Records contained in a dataset:

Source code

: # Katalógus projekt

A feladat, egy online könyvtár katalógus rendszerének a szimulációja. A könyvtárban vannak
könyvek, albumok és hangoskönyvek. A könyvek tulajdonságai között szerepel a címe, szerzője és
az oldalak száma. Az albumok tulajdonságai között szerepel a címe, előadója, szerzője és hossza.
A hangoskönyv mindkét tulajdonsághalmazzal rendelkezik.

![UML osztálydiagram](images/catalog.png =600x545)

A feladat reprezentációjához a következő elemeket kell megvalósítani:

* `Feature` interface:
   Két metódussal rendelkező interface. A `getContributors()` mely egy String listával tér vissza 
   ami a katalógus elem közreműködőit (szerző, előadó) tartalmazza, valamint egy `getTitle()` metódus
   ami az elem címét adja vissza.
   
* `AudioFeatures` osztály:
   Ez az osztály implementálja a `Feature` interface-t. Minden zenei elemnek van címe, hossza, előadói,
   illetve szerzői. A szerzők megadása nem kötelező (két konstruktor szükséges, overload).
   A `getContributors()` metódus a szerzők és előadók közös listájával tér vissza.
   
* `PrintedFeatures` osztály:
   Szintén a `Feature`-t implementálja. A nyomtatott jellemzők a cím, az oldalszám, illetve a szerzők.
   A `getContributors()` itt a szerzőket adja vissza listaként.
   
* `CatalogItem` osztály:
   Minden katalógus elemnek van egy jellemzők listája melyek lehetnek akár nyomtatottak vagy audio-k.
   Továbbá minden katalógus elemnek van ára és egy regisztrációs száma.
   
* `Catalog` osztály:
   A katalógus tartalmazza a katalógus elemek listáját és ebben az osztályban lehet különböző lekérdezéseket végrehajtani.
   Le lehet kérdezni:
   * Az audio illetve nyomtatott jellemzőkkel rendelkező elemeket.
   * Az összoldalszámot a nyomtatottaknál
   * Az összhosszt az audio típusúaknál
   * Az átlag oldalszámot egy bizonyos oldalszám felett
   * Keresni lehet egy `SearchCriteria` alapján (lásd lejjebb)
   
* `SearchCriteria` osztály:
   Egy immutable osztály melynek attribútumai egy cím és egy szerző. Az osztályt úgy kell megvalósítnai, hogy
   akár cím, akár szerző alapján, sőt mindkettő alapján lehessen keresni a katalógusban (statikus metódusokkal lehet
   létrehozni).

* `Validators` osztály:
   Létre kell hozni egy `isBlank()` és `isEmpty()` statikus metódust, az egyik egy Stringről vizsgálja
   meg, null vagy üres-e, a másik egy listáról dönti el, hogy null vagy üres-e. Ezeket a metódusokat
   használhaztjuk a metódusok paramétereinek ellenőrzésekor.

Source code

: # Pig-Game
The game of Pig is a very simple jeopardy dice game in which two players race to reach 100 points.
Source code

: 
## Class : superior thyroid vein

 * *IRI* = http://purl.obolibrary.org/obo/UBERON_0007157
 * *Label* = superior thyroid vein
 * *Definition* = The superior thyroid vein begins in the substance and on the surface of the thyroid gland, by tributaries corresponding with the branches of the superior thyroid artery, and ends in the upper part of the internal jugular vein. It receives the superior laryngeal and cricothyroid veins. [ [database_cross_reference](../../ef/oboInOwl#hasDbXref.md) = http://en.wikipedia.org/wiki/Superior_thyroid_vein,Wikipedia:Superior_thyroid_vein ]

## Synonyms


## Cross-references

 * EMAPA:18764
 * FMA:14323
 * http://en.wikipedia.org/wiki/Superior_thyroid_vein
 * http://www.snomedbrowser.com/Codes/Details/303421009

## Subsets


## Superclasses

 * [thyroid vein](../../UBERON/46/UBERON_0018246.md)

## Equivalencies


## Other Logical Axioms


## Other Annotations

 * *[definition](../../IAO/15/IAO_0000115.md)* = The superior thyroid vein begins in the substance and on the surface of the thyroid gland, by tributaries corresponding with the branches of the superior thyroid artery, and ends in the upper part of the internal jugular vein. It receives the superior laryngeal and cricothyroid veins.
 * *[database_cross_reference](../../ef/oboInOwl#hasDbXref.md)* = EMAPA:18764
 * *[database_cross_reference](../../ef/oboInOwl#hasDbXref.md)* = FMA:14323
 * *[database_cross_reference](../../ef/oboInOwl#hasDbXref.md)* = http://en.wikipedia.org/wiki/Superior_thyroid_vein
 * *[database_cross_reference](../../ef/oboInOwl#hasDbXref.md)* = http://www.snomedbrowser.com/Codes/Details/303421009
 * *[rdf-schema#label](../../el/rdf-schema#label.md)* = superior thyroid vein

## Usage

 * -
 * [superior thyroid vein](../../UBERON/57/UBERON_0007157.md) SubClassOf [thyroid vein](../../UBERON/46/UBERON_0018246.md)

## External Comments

* * *

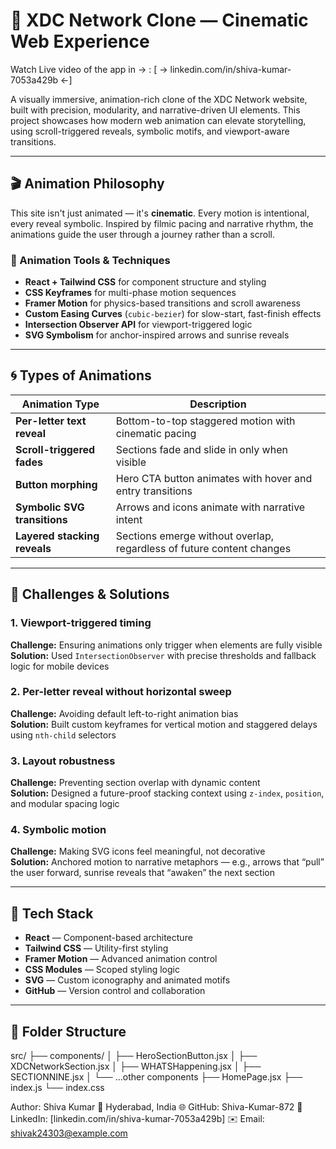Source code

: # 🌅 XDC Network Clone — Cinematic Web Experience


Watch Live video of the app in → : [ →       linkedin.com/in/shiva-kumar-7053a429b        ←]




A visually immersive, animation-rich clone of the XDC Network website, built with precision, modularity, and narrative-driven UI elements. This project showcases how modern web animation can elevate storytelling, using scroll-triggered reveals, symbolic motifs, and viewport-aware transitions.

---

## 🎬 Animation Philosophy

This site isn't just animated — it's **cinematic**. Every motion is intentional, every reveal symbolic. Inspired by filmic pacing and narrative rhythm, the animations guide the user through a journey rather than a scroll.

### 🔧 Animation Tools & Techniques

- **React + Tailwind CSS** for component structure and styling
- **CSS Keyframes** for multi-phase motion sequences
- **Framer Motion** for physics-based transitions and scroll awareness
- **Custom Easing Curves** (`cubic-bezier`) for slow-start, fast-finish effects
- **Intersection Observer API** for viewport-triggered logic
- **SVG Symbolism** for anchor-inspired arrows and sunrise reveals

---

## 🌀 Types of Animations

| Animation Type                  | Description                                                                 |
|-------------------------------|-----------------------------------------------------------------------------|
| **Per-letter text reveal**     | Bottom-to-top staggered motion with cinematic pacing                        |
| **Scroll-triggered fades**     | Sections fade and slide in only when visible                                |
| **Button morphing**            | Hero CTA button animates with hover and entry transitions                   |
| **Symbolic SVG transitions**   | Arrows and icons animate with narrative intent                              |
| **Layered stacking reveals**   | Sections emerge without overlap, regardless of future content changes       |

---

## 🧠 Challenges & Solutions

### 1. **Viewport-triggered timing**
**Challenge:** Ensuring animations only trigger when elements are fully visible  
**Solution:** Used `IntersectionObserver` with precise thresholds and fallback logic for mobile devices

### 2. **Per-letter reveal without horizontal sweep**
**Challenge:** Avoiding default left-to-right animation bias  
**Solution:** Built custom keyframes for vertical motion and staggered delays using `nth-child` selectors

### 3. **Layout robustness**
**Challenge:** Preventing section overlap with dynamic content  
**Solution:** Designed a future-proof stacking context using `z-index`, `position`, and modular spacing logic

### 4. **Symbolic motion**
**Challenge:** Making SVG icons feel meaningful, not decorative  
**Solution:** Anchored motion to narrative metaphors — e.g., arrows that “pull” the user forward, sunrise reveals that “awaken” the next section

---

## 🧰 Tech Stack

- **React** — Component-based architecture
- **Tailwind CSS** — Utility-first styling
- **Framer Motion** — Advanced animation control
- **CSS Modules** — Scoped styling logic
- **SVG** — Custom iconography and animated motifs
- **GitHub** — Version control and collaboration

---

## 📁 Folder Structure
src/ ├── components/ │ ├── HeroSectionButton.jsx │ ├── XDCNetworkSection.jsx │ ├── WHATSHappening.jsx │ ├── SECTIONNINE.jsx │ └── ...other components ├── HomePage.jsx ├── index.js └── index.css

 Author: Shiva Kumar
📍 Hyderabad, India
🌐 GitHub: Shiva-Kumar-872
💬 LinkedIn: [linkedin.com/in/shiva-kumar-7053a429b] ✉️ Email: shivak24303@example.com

* _What you need to do_:
Retype only the stretch of lines above starting at the one with "This site isn't" and stopping at the one with "Arrows and icons", exactly as written, with both kept.

* _Completed task_:
This site isn't just animated — it's **cinematic**. Every motion is intentional, every reveal symbolic. Inspired by filmic pacing and narrative rhythm, the animations guide the user through a journey rather than a scroll.

### 🔧 Animation Tools & Techniques

- **React + Tailwind CSS** for component structure and styling
- **CSS Keyframes** for multi-phase motion sequences
- **Framer Motion** for physics-based transitions and scroll awareness
- **Custom Easing Curves** (`cubic-bezier`) for slow-start, fast-finish effects
- **Intersection Observer API** for viewport-triggered logic
- **SVG Symbolism** for anchor-inspired arrows and sunrise reveals

---

## 🌀 Types of Animations

| Animation Type                  | Description                                                                 |
|-------------------------------|-----------------------------------------------------------------------------|
| **Per-letter text reveal**     | Bottom-to-top staggered motion with cinematic pacing                        |
| **Scroll-triggered fades**     | Sections fade and slide in only when visible                                |
| **Button morphing**            | Hero CTA button animates with hover and entry transitions                   |
| **Symbolic SVG transitions**   | Arrows and icons animate with narrative intent                              |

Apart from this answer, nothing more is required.